The uncomfortable finding: speed without stability
The 2025 DORA data shows:
- 90% of respondents now use AI at work, and over 80% say it has boosted their productivity.
- Yet 30% still report little or no trust in AI-generated code.
- AI adoption shows a positive relationship with throughput and product performance, but a negative relationship with software delivery stability.
Teams are shipping more, faster, and breaking more while they do it! The report shows that acceleration exposes weaknesses that were already there. If your automated testing is thin, your version control is loose, or your feedback loops are slow, AI will help you fail sooner. Which is ironically also a DevOps principle borrowed from Lean but we’re not going down that road today!
In The DevOps Handbook, the same argument is made about automation in general: automating a broken process only lets you make mistakes faster and more reliably.

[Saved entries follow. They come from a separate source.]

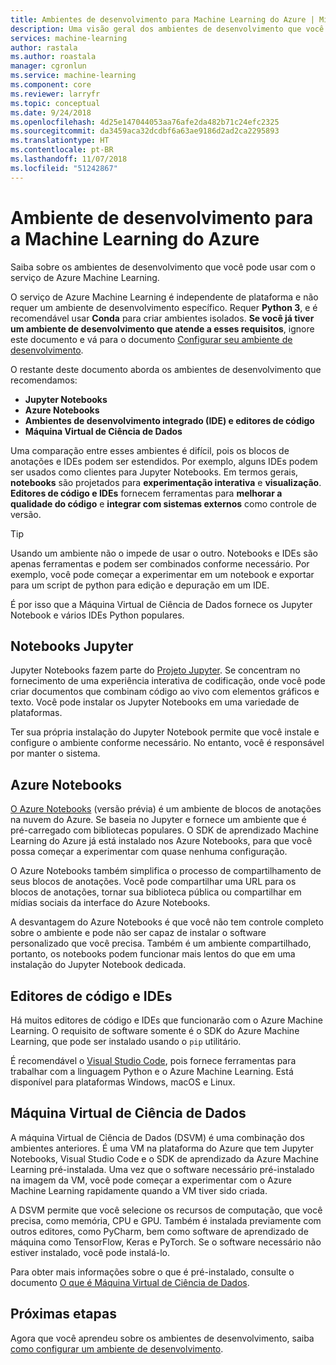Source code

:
 ```yaml
---
title: Ambientes de desenvolvimento para Machine Learning do Azure | Microsoft Docs
description: Uma visão geral dos ambientes de desenvolvimento que você pode usar com o serviço de Azure Machine Learning. O Python 3 é o único requisito para o seu ambiente de desenvolvimento, mas é recomendável usar também os ambientes do Conda. Para o desenvolvimento de ferramentas, é recomendável Jupyter Notebooks, Azure Notebooks e editores IDE/código.
services: machine-learning
author: rastala
ms.author: roastala
manager: cgronlun
ms.service: machine-learning
ms.component: core
ms.reviewer: larryfr
ms.topic: conceptual
ms.date: 9/24/2018
ms.openlocfilehash: 4d25e147044053aa76afe2da482b71c24efc2325
ms.sourcegitcommit: da3459aca32dcdbf6a63ae9186d2ad2ca2295893
ms.translationtype: HT
ms.contentlocale: pt-BR
ms.lasthandoff: 11/07/2018
ms.locfileid: "51242867"
---
```

# <a name="development-environment-for-azure-machine-learning"></a>Ambiente de desenvolvimento para a Machine Learning do Azure 

Saiba sobre os ambientes de desenvolvimento que você pode usar com o serviço de Azure Machine Learning. 

O serviço de Azure Machine Learning é independente de plataforma e não requer um ambiente de desenvolvimento específico. Requer __Python 3__, e é recomendável usar __Conda__ para criar ambientes isolados. __Se você já tiver um ambiente de desenvolvimento que atende a esses requisitos__, ignore este documento e vá para o documento [Configurar seu ambiente de desenvolvimento](how-to-configure-environment.md).

O restante deste documento aborda os ambientes de desenvolvimento que recomendamos:

* __Jupyter Notebooks__
* __Azure Notebooks__
* __Ambientes de desenvolvimento integrado (IDE) e editores de código__
* __Máquina Virtual de Ciência de Dados__

Uma comparação entre esses ambientes é difícil, pois os blocos de anotações e IDEs podem ser estendidos. Por exemplo, alguns IDEs podem ser usados como clientes para Jupyter Notebooks. Em termos gerais, __notebooks__ são projetados para __experimentação interativa__ e __visualização__. __Editores de código e IDEs__ fornecem ferramentas para __melhorar a qualidade do código__ e __integrar com sistemas externos__ como controle de versão.

> [!TIP]
> Usando um ambiente não o impede de usar o outro. Notebooks e IDEs são apenas ferramentas e podem ser combinados conforme necessário. Por exemplo, você pode começar a experimentar em um notebook e exportar para um script de python para edição e depuração em um IDE.
>
> É por isso que a Máquina Virtual de Ciência de Dados fornece os Jupyter Notebook e vários IDEs Python populares.

## <a name="jupyter-notebooks"></a>Notebooks Jupyter

Jupyter Notebooks fazem parte do [Projeto Jupyter](https://jupyter.org/). Se concentram no fornecimento de uma experiência interativa de codificação, onde você pode criar documentos que combinam código ao vivo com elementos gráficos e texto. Você pode instalar os Jupyter Notebooks em uma variedade de plataformas.

Ter sua própria instalação do Jupyter Notebook permite que você instale e configure o ambiente conforme necessário. No entanto, você é responsável por manter o sistema.

## <a name="azure-notebooks"></a>Azure Notebooks

[O Azure Notebooks](https://notebooks.azure.com) (versão prévia) é um ambiente de blocos de anotações na nuvem do Azure. Se baseia no Jupyter e fornece um ambiente que é pré-carregado com bibliotecas populares. O SDK de aprendizado Machine Learning do Azure já está instalado nos Azure Notebooks, para que você possa começar a experimentar com quase nenhuma configuração.

O Azure Notebooks também simplifica o processo de compartilhamento de seus blocos de anotações. Você pode compartilhar uma URL para os blocos de anotações, tornar sua biblioteca pública ou compartilhar em mídias sociais da interface do Azure Notebooks.

A desvantagem do Azure Notebooks é que você não tem controle completo sobre o ambiente e pode não ser capaz de instalar o software personalizado que você precisa. Também é um ambiente compartilhado, portanto, os notebooks podem funcionar mais lentos do que em uma instalação do Jupyter Notebook dedicada.

## <a name="ides-and-code-editors"></a>Editores de código e IDEs

Há muitos editores de código e IDEs que funcionarão com o Azure Machine Learning. O requisito de software somente é o SDK do Azure Machine Learning, que pode ser instalado usando o `pip` utilitário.

É recomendável o [Visual Studio Code](https://code.visualstudio.com/), pois fornece ferramentas para trabalhar com a linguagem Python e o Azure Machine Learning. Está disponível para plataformas Windows, macOS e Linux.

## <a name="data-science-virtual-machine"></a>Máquina Virtual de Ciência de Dados

A máquina Virtual de Ciência de Dados (DSVM) é uma combinação dos ambientes anteriores. É uma VM na plataforma do Azure que tem Jupyter Notebooks, Visual Studio Code e o SDK de aprendizado da Azure Machine Learning pré-instalada. Uma vez que o software necessário pré-instalado na imagem da VM, você pode começar a experimentar com o Azure Machine Learning rapidamente quando a VM tiver sido criada.

A DSVM permite que você selecione os recursos de computação, que você precisa, como memória, CPU e GPU. Também é instalada previamente com outros editores, como PyCharm, bem como software de aprendizado de máquina como TensorFlow, Keras e PyTorch. Se o software necessário não estiver instalado, você pode instalá-lo.

Para obter mais informações sobre o que é pré-instalado, consulte o documento [O que é Máquina Virtual de Ciência de Dados](../data-science-virtual-machine/overview.md).

## <a name="next-steps"></a>Próximas etapas

Agora que você aprendeu sobre os ambientes de desenvolvimento, saiba [como configurar um ambiente de desenvolvimento](how-to-configure-environment.md).

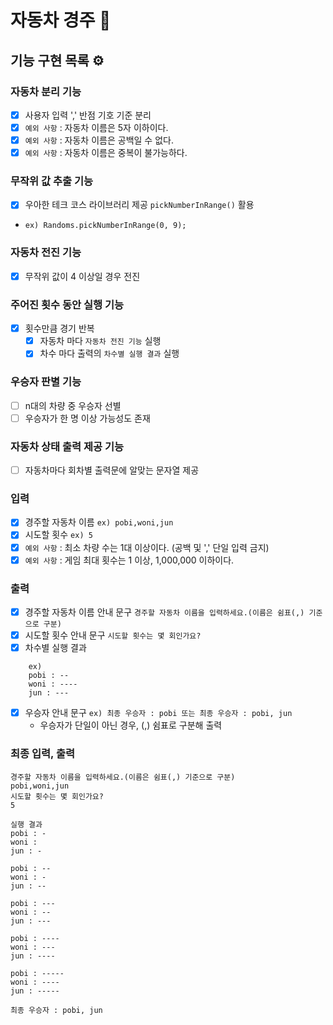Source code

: # 자동차 경주 🚗

## 기능 구현 목록 ⚙️

### 자동차 분리 기능
- [x] 사용자 입력 ',' 반점 기호 기준 분리
- [x] `예외 사항` : 자동차 이름은 5자 이하이다.
- [x] `예외 사항` : 자동차 이름은 공백일 수 없다.
- [x] `예외 사항` : 자동차 이름은 중복이 불가능하다.

### 무작위 값 추출 기능
- [x] 우아한 테크 코스 라이브러리 제공 `pickNumberInRange()` 활용
- `ex) Randoms.pickNumberInRange(0, 9);`

### 자동차 전진 기능
- [x] 무작위 값이 4 이상일 경우 전진

### 주어진 횟수 동안 실행 기능
- [x] 횟수만큼 경기 반복
    - [x] 자동차 마다 `자동차 전진 기능` 실행
    - [x] 차수 마다 출력의 `차수별 실행 결과` 실행

### 우승자 판별 기능
- [ ] n대의 차량 중 우승자 선별
- [ ] 우승자가 한 명 이상 가능성도 존재

### 자동차 상태 출력 제공 기능
- [ ] 자동차마다 회차별 출력문에 알맞는 문자열 제공 

### 입력
- [x] 경주할 자동차 이름 `ex) pobi,woni,jun`
- [x] 시도할 횟수 `ex) 5`
- [x] `예외 사항` : 최소 차량 수는 1대 이상이다. (공백 및 ',' 단일 입력 금지)
- [x] `예외 사항` : 게임 최대 횟수는 1 이상, 1,000,000 이하이다.

### 출력
- [x] 경주할 자동차 이름 안내 문구 `경주할 자동차 이름을 입력하세요.(이름은 쉼표(,) 기준으로 구분)`
- [x] 시도할 횟수 안내 문구 `시도할 횟수는 몇 회인가요?`
- [x] 차수별 실행 결과
```
    ex)
    pobi : --
    woni : ----
    jun : ---
```
- [x] 우승자 안내 문구 `ex) 최종 우승자 : pobi 또는 최종 우승자 : pobi, jun`
  - 우승자가 단일이 아닌 경우, (,) 쉼표로 구분해 출력  

### 최종 입력, 출력
```
경주할 자동차 이름을 입력하세요.(이름은 쉼표(,) 기준으로 구분)
pobi,woni,jun
시도할 횟수는 몇 회인가요?
5

실행 결과
pobi : -
woni : 
jun : -

pobi : --
woni : -
jun : --

pobi : ---
woni : --
jun : ---

pobi : ----
woni : ---
jun : ----

pobi : -----
woni : ----
jun : -----

최종 우승자 : pobi, jun
```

AI is automation in full beast mode, so the risk is larger, not smaller.


Two ways to get your baseline
1. The DORA Quick Check
DORA publishes a free Quick Check that scores your team on the four key delivery metrics (deployment frequency, lead time for changes, change failure rate, and failed-deployment recovery time) and shows how you compare to others. It takes a few minutes and gives you an immediate, industry-benchmarked read on your delivery performance. Start here if you want a fast, external reference point.
Those four metrics are not arbitrary. They come out of the years of research written up in Accelerate, which found that these measures reliably separate high performers from the rest. That is the whole reason to start with them: they are the closest thing our industry has to an objective baseline.
2. A DevOps Maturity Model (my tool!)
The Quick Check tells you how fast and safe your delivery is. It does not tell you why, or what to fix first. That gap is exactly why I built the DevOps Maturity Model (DMM).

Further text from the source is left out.